Ich unterzog mir einen weiteren Eingriff durch Doktor Royo und sein Team, und dieses Mal war die Operation, aber die Erholung war eindeutig ein längerer Prozesse aus persönlichen Gründen.

Nach einem Jahr gaben sie mir den Entlassungsschein und er bat mich ein Jahr später noch einmal zu kommen um die Behandlung nicht zu stoppen.
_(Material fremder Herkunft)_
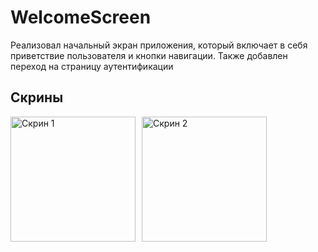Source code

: # WelcomeScreen
Реализовал начальный экран приложения, который включает в себя приветствие пользователя и кнопки навигации. Также добавлен переход на страницу аутентификации

## Скрины
<div style="display: flex; gap: 10px;">
    <img src="https://github.com/user-attachments/assets/39d130ee-e512-4462-9bdc-bd659f9df4df" alt="Скрин 1" width="200">
    <img src="https://github.com/user-attachments/assets/8b583c43-e934-4c37-a848-d6ed080f5a32" alt="Скрин 2" width="200">
</div>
Der Schmerz war noch nicht komplett verschwunden.

In dieser Zeit kehrten die gleichen Symptome wie vorher zurück: Schmerz, ein kontinuierlicher Druck im Rücken, irgendeine Rückensynkope und komplette Gefühls- und Kraftverluste im rechten Bein. In seiner Untersuchung entdeckte der Doktor Royo eine neue Art von Myelopathie im Rückenbereich, zusammen mit einer Rücken- und Lendensklerose. Er erklärte mir, dass er seit einigen Jahren Pioniereingriffe in diesem Bereich vollführte, in denen er in dem Endfaden (Filum Terminale) ein schnitt um das Rückgrat befreien zu können. Diese Eingriffe ergeben sehr gute Resultate und die Patienten gewinnen an Lebensqualität. Er war der Meinung, dass ich ein typischer Fall für eine solche Operation wäre und schlug mir eine doppelte Operation vor. Die erste für wegen des Endfadens (Filum Terminale) und die zweite des Bandscheibenvorfall wegen. Ich begab mich von neuem in seine Hände und der doppelte Eingriff war ein weiterer Erfolg.

Heute, zwei Monate später, spüre ich die eine starke Verbesserung meines Gesundheitszustandes, so wie auch auf emotionaler Basis. Zum ersten Mal nachdem ich fünf Jahre mit unglaublich Schmerzen lebte und trotz jeglichen Bemühungen um ein normales Leben zu führen, bin ich nun für immer voller Kraft und ohne Leiden im rechten Bein. Man könnte sagen, dass die Lebensqualität von Tag zu Tag ansteigt.

All dies ist mir nun möglich dank Doktor Royo, der Mann, der mich zu einer neuen Person gemacht hat. Ich danke ihm persönlich für sein Professionalismus, für den Mut, den er mir vor jedem chirurgischen Eingriff gemacht hat und für seine Humanität. Und zuletzt und nicht weniger fest, möchte ich mich bei seinem Team bedanken, denn sie konnten mir helfen meine Lebensqualität zu verbessern. Auf dieselbe Weise werden sie anderen, die in derselben Situation sind, weiterhelfen können.